*** Opening Data for processing ***

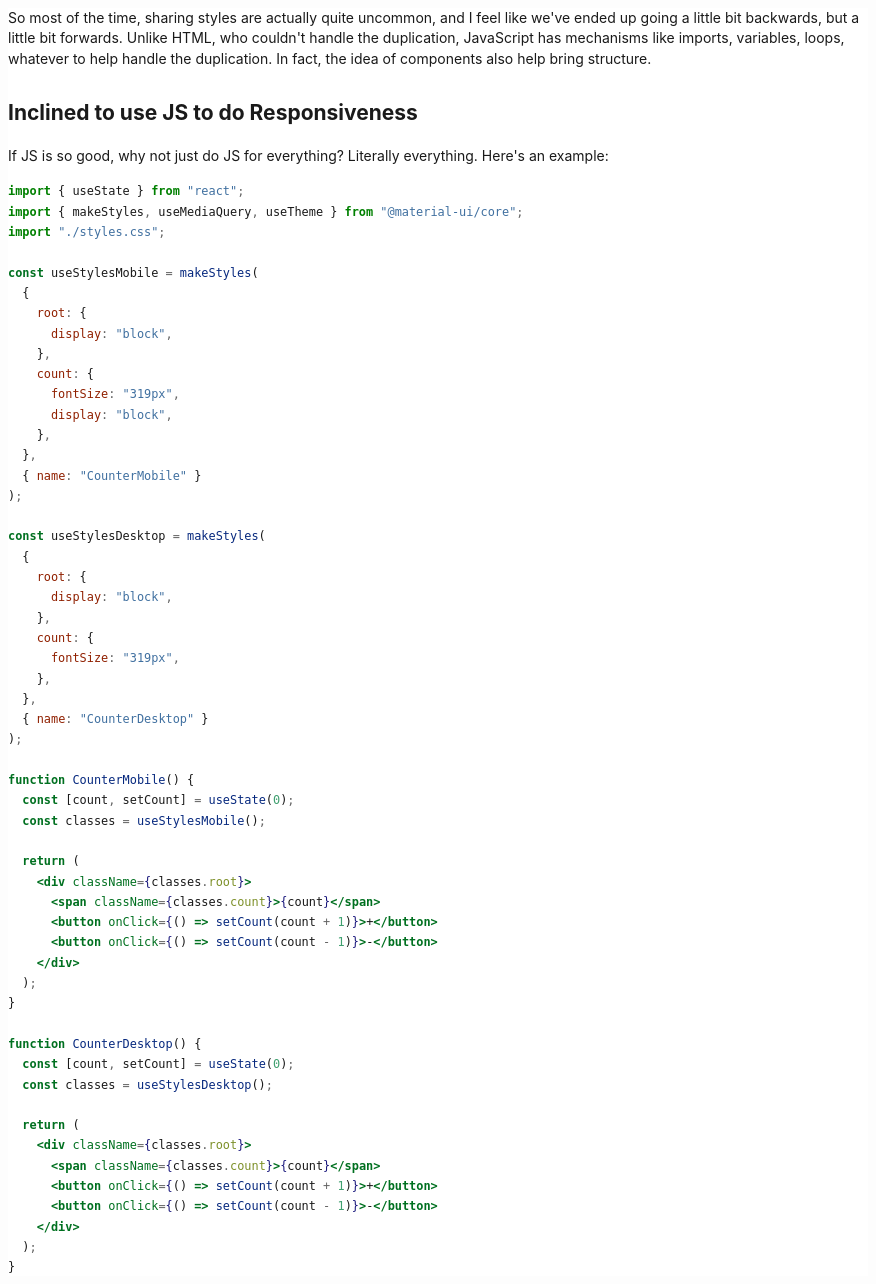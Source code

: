 So most of the time, sharing styles are actually quite uncommon, and I feel like we've ended up going a little bit backwards, but a little bit forwards. Unlike HTML, who couldn't handle the duplication, JavaScript has mechanisms like imports, variables, loops, whatever to help handle the duplication. In fact, the idea of components also help bring structure.

## Inclined to use JS to do Responsiveness

If JS is so good, why not just do JS for everything? Literally everything. Here's an example:

```jsx
import { useState } from "react";
import { makeStyles, useMediaQuery, useTheme } from "@material-ui/core";
import "./styles.css";

const useStylesMobile = makeStyles(
  {
    root: {
      display: "block",
    },
    count: {
      fontSize: "319px",
      display: "block",
    },
  },
  { name: "CounterMobile" }
);

const useStylesDesktop = makeStyles(
  {
    root: {
      display: "block",
    },
    count: {
      fontSize: "319px",
    },
  },
  { name: "CounterDesktop" }
);

function CounterMobile() {
  const [count, setCount] = useState(0);
  const classes = useStylesMobile();

  return (
    <div className={classes.root}>
      <span className={classes.count}>{count}</span>
      <button onClick={() => setCount(count + 1)}>+</button>
      <button onClick={() => setCount(count - 1)}>-</button>
    </div>
  );
}

function CounterDesktop() {
  const [count, setCount] = useState(0);
  const classes = useStylesDesktop();

  return (
    <div className={classes.root}>
      <span className={classes.count}>{count}</span>
      <button onClick={() => setCount(count + 1)}>+</button>
      <button onClick={() => setCount(count - 1)}>-</button>
    </div>
  );
}
```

*** Closing Data for processing ***

Print all the records again exactly; do not include any picture.

▶ **Task result**
Source code

: So most of the time, sharing styles are actually quite uncommon, and I feel like we've ended up going a little bit backwards, but a little bit forwards. Unlike HTML, who couldn't handle the duplication, JavaScript has mechanisms like imports, variables, loops, whatever to help handle the duplication. In fact, the idea of components also help bring structure.

## Inclined to use JS to do Responsiveness

If JS is so good, why not just do JS for everything? Literally everything. Here's an example:

```jsx
import { useState } from "react";
import { makeStyles, useMediaQuery, useTheme } from "@material-ui/core";
import "./styles.css";

const useStylesMobile = makeStyles(
  {
    root: {
      display: "block",
    },
    count: {
      fontSize: "319px",
      display: "block",
    },
  },
  { name: "CounterMobile" }
);

const useStylesDesktop = makeStyles(
  {
    root: {
      display: "block",
    },
    count: {
      fontSize: "319px",
    },
  },
  { name: "CounterDesktop" }
);

function CounterMobile() {
  const [count, setCount] = useState(0);
  const classes = useStylesMobile();

  return (
    <div className={classes.root}>
      <span className={classes.count}>{count}</span>
      <button onClick={() => setCount(count + 1)}>+</button>
      <button onClick={() => setCount(count - 1)}>-</button>
    </div>
  );
}

function CounterDesktop() {
  const [count, setCount] = useState(0);
  const classes = useStylesDesktop();

  return (
    <div className={classes.root}>
      <span className={classes.count}>{count}</span>
      <button onClick={() => setCount(count + 1)}>+</button>
      <button onClick={() => setCount(count - 1)}>-</button>
    </div>
  );
}
```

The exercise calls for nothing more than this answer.